Spain had lost her bid for leadership and Portugal, bogged down in a struggle with Spain for self-determination, would lose her African and Asian trading empire in the coming period of Dutch Hegmony. The Dutch seized one West African trading center after another until by 1642 all Portuguese outposts were in Dutch hands. The same thing had happened to the Portuguese trading posts on the Malabar coast in India by 1663. Early on, they struck at several of the more remote Spice Islands seizing Ambon in 1605 and Solor in 1613. Portuguese Malacca fell in 1641. In 1630 the Dutch West Indies company (WIC) captured Pernambuco, Portugal's richest Brazilian sugar colony . By 1640, the Dutch had captured more than half of Portuguese Brazil. Successful on all fronts, the Netherlands were considered the "Asian miracle" by their peers/competitors in the seventeenth century.

Things started to turn politically against the Dutch in the delegitimation phase (1640-60). British naval power passed that of the Netherlands after 1640 and the Dutch position in the New World degraded. A series of Anglo-Dutch Wars in 1652-54, 1665-67, and 1672-74 sapped Dutch naval power. In Dutch Brazil, the majority of the colonists were Portuguese planters with a different religion and language and who were always ready to revolt against the Dutch "heretics". In October 1642 the province of Maranhão revolted and after a year of fighting the Dutch troops retreated. The highly competent Dutch governor Johan Maurits was recalled in 1644. After his recall the colony was convulsed by rebellion. After the Dutch defeat at Tabocas in August 1645, the Dutch were on the defensive. By the end of the year they were left with Recife and a few neighboring forts. They held out another nine years before capitulating. Similarly, the Dutch lost their foothold in North America when the British captured New Amsterdam in 1664, and renamed it New York.

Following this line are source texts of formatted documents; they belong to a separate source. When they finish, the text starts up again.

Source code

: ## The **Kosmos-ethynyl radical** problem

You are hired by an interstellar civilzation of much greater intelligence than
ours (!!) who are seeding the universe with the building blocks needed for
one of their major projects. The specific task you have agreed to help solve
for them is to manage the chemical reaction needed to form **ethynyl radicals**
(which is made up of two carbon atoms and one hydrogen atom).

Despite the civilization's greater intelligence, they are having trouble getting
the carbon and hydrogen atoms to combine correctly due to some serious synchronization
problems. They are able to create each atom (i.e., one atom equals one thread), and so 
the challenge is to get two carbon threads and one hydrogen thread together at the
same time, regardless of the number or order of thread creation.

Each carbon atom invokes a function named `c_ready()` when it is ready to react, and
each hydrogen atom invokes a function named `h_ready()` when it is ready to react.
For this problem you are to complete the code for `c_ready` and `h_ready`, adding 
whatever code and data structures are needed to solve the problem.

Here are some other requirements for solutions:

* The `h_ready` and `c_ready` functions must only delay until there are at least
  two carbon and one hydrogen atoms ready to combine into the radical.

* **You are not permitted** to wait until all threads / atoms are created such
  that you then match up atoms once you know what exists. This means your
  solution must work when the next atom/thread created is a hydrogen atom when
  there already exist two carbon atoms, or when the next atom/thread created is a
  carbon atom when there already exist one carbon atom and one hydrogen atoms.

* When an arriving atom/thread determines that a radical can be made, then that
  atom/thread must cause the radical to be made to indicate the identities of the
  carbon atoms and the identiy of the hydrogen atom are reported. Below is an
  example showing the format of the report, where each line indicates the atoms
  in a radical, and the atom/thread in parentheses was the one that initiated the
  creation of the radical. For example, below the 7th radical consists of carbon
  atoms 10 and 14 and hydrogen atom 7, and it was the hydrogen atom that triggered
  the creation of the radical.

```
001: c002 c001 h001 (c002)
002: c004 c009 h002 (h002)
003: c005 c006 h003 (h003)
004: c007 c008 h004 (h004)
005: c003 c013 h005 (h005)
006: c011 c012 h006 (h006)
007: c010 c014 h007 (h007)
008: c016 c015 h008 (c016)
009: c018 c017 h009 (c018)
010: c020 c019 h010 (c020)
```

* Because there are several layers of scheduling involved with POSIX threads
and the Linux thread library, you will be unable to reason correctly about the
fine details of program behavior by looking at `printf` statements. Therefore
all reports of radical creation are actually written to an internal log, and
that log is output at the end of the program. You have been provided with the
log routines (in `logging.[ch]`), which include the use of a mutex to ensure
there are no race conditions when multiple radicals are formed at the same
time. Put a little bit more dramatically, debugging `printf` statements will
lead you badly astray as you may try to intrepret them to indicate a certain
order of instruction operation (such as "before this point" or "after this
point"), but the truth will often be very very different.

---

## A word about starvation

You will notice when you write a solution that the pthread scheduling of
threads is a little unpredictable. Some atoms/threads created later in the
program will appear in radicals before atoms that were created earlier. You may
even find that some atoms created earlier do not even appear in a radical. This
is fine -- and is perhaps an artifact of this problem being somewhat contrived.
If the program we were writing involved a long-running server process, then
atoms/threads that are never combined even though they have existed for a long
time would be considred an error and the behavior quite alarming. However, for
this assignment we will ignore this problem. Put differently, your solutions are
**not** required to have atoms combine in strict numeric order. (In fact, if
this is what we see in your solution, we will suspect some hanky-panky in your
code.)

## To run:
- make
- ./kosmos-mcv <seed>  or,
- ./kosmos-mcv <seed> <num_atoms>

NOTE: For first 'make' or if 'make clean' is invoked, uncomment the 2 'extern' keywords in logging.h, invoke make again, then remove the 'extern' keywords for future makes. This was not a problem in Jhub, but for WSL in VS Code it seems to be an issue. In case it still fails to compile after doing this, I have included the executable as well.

The Achilles heel of Dutch world leadership was geography. Despite her wealth, she was still a small country right next to the largest and most populous nation in Europe. In 1672, the French under Louis XIV, assisted by the English at sea, invaded the Netherlands. The English efforts at sea were checked by the brilliant admiral de Ruyter and they withdrew from the war in 1674. The Dutch system of defensive waterways and fortifications made French advance extremely difficult, and Dutch diplomacy (and subsidies) were able to find a number of German states willing to attack the French flank. The result was a stalemate.

After the peace treaty in 1679, France continued to maintain enormous armies. In 1683 France seized Luxembourg from Spain without giving rise to an opposing coalition. The Dutch preferred to trade in peace, and the Austrian Habsburgs were engaged in a life-or-death struggle with the Ottomans. After 1685, the situation began to shift. The Habsburgs had successfully driven the Ottomans back and the Dutch and English were becoming increasingly polarized against the French. Fearful of this adverse trend, Louis struck first, invading Germany in 1688. He was opposed by all the major powers in a global war showdown known as the wars of the Grand Alliance. This period of Global War from 1688 to 1714 contained two long and bitter wars (The War of the League of Augsburg and the War of the Spanish Succession) and resulted in the defeat of France and the replacement of the Netherlands with Britain as world leader.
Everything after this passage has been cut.